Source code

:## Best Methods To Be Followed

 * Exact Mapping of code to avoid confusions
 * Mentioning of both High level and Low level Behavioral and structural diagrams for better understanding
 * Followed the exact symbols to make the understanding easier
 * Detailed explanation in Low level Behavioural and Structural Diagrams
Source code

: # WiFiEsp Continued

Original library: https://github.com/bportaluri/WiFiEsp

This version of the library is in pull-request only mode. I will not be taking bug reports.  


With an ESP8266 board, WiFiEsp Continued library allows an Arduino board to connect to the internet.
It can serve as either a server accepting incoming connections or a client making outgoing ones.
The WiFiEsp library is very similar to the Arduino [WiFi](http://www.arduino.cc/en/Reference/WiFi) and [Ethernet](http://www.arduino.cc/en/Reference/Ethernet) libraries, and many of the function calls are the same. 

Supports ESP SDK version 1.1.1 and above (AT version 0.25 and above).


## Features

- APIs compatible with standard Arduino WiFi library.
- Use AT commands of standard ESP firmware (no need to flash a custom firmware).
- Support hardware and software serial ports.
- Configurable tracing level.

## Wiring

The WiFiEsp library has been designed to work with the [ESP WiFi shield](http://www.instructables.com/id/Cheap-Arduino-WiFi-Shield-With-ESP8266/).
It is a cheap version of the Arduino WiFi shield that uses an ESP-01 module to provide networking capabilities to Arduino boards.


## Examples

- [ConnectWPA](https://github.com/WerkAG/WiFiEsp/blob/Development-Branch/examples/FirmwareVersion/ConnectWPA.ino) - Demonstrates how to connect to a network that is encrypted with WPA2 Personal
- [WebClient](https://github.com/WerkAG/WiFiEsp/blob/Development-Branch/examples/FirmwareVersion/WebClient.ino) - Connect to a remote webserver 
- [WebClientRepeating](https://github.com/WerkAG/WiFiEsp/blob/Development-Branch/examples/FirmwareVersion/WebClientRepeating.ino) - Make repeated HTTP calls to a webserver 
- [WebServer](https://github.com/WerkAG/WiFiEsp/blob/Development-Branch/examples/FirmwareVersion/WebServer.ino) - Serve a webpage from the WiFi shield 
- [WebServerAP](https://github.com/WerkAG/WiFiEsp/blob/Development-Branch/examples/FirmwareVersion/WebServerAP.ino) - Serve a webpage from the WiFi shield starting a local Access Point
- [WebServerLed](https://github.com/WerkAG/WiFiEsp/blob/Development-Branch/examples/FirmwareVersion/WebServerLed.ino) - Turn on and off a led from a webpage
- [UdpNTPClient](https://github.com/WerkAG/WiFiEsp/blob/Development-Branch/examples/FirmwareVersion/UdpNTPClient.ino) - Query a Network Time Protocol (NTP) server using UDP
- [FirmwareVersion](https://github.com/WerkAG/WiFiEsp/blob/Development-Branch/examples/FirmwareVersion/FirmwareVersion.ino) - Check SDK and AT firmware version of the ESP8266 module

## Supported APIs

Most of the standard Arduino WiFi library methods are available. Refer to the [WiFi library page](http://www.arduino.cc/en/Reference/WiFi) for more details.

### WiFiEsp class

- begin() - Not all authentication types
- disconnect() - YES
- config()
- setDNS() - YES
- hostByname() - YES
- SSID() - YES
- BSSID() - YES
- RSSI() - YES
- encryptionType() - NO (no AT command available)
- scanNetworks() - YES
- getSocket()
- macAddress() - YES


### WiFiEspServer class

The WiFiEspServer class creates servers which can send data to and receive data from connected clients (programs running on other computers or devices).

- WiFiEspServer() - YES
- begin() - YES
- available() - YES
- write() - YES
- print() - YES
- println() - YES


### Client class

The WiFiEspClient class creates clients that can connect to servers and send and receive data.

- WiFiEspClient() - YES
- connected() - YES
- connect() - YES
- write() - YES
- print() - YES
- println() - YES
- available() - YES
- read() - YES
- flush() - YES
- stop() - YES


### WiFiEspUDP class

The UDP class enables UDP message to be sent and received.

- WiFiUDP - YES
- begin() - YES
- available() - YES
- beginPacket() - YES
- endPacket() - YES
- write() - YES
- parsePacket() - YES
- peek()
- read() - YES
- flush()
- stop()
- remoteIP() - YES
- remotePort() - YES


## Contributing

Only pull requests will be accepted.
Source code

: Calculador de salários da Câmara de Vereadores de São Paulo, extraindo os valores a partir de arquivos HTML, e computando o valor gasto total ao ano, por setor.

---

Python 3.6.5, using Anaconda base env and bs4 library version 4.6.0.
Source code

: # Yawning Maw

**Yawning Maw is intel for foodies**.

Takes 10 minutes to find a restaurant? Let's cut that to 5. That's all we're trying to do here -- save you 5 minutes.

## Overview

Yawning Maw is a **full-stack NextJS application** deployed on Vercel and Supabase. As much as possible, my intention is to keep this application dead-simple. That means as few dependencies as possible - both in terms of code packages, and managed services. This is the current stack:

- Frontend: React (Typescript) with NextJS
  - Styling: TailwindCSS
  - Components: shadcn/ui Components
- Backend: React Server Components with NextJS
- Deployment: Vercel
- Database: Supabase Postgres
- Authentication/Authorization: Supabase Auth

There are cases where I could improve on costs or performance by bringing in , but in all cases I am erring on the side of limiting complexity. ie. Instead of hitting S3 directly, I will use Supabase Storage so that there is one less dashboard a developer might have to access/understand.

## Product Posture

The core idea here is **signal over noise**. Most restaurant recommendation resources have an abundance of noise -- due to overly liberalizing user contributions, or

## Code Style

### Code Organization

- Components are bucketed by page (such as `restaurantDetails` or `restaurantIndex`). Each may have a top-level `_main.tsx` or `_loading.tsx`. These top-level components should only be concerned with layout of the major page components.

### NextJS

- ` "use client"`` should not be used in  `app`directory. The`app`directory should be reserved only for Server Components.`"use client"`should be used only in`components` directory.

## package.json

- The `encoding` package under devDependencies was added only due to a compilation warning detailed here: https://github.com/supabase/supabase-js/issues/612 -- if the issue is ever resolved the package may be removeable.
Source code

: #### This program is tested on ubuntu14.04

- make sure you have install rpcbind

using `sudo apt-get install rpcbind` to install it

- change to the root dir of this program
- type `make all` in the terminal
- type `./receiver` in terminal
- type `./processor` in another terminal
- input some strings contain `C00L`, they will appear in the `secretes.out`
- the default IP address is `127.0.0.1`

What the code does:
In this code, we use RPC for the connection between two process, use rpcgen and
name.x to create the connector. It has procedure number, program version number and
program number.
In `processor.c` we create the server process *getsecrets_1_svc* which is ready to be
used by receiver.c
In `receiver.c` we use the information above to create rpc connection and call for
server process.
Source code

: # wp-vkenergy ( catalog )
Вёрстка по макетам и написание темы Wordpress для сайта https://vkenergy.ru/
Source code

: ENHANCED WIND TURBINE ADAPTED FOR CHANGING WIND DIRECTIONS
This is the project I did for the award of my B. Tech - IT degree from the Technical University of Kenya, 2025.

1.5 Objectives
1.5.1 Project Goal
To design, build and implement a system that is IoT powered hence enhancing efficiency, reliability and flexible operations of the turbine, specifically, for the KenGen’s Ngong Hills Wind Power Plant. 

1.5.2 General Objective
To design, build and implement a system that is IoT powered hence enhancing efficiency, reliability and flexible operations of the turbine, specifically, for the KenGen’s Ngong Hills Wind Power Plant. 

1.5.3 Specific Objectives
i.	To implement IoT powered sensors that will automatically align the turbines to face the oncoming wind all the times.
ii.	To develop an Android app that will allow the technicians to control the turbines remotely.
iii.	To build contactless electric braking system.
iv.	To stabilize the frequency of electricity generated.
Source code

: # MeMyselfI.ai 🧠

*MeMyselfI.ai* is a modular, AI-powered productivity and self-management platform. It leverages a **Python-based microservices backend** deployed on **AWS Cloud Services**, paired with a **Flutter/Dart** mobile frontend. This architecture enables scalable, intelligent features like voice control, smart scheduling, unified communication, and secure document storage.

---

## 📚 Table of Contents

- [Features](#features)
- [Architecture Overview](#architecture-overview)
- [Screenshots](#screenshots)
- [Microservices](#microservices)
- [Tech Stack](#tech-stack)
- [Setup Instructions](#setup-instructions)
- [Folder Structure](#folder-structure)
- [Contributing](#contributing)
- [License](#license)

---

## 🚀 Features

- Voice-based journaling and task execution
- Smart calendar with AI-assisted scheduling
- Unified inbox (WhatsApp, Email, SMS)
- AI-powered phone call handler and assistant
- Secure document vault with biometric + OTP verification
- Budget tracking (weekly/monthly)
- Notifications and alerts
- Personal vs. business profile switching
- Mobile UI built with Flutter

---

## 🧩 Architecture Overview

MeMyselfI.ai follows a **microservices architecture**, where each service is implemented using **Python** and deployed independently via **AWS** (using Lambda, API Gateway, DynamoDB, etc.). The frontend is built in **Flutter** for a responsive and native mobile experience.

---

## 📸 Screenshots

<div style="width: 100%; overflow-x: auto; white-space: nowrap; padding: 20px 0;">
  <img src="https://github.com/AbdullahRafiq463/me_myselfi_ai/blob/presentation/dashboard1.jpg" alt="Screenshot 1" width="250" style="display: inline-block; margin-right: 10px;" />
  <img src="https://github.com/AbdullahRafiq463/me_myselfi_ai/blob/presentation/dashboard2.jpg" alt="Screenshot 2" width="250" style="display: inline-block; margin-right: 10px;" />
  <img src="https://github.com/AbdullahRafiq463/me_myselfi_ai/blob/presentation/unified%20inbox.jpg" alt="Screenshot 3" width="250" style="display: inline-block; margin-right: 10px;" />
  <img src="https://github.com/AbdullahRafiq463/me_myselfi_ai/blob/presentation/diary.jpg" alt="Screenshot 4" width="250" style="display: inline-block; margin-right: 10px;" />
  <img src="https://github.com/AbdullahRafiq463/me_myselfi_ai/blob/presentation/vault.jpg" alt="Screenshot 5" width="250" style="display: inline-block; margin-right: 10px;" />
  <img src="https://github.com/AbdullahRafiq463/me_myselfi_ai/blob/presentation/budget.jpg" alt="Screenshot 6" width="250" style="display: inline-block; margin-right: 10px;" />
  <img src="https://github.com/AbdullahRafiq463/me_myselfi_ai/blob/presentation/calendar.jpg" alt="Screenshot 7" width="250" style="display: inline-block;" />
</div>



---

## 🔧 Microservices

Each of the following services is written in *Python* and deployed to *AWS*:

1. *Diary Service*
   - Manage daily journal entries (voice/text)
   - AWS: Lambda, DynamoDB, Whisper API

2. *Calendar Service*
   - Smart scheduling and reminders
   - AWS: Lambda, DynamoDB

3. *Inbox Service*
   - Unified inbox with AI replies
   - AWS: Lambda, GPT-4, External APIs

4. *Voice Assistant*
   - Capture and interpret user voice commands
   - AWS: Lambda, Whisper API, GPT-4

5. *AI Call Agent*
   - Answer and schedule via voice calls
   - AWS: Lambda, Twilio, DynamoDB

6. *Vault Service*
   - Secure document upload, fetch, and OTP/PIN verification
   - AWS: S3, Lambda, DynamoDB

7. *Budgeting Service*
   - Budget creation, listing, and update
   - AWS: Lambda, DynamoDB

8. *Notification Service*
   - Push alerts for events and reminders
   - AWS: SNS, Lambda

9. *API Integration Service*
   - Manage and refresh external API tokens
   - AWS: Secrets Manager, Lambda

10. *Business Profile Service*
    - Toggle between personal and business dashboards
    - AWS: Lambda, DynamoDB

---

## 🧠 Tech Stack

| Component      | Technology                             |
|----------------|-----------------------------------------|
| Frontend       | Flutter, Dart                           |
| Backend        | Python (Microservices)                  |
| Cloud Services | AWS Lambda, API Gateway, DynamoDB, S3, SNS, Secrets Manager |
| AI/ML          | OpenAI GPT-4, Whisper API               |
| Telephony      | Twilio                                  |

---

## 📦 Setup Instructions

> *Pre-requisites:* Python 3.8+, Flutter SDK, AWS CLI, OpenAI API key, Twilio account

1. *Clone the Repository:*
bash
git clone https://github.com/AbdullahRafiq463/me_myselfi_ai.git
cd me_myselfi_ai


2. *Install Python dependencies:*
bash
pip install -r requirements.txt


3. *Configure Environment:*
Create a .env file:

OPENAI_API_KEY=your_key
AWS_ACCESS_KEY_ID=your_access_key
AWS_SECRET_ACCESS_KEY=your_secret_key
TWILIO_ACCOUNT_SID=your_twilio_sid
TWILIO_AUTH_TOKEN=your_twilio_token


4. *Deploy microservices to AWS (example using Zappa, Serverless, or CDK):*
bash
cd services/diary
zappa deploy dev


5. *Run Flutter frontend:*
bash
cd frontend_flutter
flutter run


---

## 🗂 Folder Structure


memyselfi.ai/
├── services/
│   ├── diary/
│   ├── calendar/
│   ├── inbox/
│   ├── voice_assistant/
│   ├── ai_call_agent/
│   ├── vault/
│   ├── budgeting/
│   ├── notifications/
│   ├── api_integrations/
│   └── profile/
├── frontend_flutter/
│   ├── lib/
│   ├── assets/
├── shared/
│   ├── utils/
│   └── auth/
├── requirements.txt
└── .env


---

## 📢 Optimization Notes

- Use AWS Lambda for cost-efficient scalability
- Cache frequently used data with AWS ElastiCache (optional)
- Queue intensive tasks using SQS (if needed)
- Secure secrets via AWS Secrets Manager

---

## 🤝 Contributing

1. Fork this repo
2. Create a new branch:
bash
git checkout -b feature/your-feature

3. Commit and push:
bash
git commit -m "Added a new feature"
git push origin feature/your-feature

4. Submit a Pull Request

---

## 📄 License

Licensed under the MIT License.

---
+---+
• [Exercise aim] All lines from the listing above that include "used" should be shown.

• [Completed exercise]
- ` "use client"`` should not be used in  `app`directory. The`app`directory should be reserved only for Server Components.`"use client"`should be used only in`components` directory.
used by receiver.c
- Cache frequently used data with AWS ElastiCache (optional)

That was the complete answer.